» YOUR TASK
Please copy out every line of the data word for word.

Records excerpted from a collection
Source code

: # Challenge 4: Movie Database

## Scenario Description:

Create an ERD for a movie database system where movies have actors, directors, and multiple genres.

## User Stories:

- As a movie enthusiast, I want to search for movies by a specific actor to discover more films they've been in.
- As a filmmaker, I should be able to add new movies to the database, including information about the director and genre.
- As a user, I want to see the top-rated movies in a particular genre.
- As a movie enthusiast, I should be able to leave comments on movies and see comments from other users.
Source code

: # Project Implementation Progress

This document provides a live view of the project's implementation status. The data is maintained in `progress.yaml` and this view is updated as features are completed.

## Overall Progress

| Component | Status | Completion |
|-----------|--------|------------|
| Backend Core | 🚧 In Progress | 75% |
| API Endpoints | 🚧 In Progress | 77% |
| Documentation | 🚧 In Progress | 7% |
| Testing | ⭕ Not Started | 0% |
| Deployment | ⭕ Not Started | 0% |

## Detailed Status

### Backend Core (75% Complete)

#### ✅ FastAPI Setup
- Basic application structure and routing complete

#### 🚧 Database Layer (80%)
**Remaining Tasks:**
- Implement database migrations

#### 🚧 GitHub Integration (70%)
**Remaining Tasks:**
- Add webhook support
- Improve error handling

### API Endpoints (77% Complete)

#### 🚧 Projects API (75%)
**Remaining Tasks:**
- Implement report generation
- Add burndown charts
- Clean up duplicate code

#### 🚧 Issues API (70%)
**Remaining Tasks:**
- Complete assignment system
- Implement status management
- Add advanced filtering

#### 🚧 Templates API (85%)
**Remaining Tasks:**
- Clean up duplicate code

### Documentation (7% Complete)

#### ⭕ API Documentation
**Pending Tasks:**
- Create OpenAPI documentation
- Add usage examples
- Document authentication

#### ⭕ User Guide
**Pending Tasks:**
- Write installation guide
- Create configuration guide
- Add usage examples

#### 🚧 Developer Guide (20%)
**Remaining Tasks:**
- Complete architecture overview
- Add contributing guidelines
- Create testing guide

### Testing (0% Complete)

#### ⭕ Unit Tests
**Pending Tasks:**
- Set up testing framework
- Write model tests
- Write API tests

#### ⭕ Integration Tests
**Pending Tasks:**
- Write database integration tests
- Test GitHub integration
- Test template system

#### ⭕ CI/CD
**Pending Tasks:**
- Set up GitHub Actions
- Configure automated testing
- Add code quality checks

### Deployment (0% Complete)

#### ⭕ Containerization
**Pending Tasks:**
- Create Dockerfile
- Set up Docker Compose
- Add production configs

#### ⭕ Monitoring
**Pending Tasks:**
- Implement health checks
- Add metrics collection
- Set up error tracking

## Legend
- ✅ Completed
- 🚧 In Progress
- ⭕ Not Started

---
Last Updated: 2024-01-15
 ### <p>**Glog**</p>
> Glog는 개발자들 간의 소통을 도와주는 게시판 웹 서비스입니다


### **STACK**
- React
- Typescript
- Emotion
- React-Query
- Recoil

» TASK RESULT
Source code

: # Challenge 4: Movie Database

## Scenario Description:

Create an ERD for a movie database system where movies have actors, directors, and multiple genres.

## User Stories:

- As a movie enthusiast, I want to search for movies by a specific actor to discover more films they've been in.
- As a filmmaker, I should be able to add new movies to the database, including information about the director and genre.
- As a user, I want to see the top-rated movies in a particular genre.
- As a movie enthusiast, I should be able to leave comments on movies and see comments from other users.
Source code

: # Project Implementation Progress

This document provides a live view of the project's implementation status. The data is maintained in `progress.yaml` and this view is updated as features are completed.

## Overall Progress

| Component | Status | Completion |
|-----------|--------|------------|
| Backend Core | 🚧 In Progress | 75% |
| API Endpoints | 🚧 In Progress | 77% |
| Documentation | 🚧 In Progress | 7% |
| Testing | ⭕ Not Started | 0% |
| Deployment | ⭕ Not Started | 0% |

## Detailed Status

### Backend Core (75% Complete)

#### ✅ FastAPI Setup
- Basic application structure and routing complete

#### 🚧 Database Layer (80%)
**Remaining Tasks:**
- Implement database migrations

#### 🚧 GitHub Integration (70%)
**Remaining Tasks:**
- Add webhook support
- Improve error handling

### API Endpoints (77% Complete)

#### 🚧 Projects API (75%)
**Remaining Tasks:**
- Implement report generation
- Add burndown charts
- Clean up duplicate code

#### 🚧 Issues API (70%)
**Remaining Tasks:**
- Complete assignment system
- Implement status management
- Add advanced filtering

#### 🚧 Templates API (85%)
**Remaining Tasks:**
- Clean up duplicate code

### Documentation (7% Complete)

#### ⭕ API Documentation
**Pending Tasks:**
- Create OpenAPI documentation
- Add usage examples
- Document authentication

#### ⭕ User Guide
**Pending Tasks:**
- Write installation guide
- Create configuration guide
- Add usage examples

#### 🚧 Developer Guide (20%)
**Remaining Tasks:**
- Complete architecture overview
- Add contributing guidelines
- Create testing guide

### Testing (0% Complete)

#### ⭕ Unit Tests
**Pending Tasks:**
- Set up testing framework
- Write model tests
- Write API tests

#### ⭕ Integration Tests
**Pending Tasks:**
- Write database integration tests
- Test GitHub integration
- Test template system

#### ⭕ CI/CD
**Pending Tasks:**
- Set up GitHub Actions
- Configure automated testing
- Add code quality checks

### Deployment (0% Complete)

#### ⭕ Containerization
**Pending Tasks:**
- Create Dockerfile
- Set up Docker Compose
- Add production configs

#### ⭕ Monitoring
**Pending Tasks:**
- Implement health checks
- Add metrics collection
- Set up error tracking

## Legend
- ✅ Completed
- 🚧 In Progress
- ⭕ Not Started

---
Last Updated: 2024-01-15
 ### <p>**Glog**</p>
> Glog는 개발자들 간의 소통을 도와주는 게시판 웹 서비스입니다


### **STACK**
- React
- Typescript
- Emotion
- React-Query
- Recoil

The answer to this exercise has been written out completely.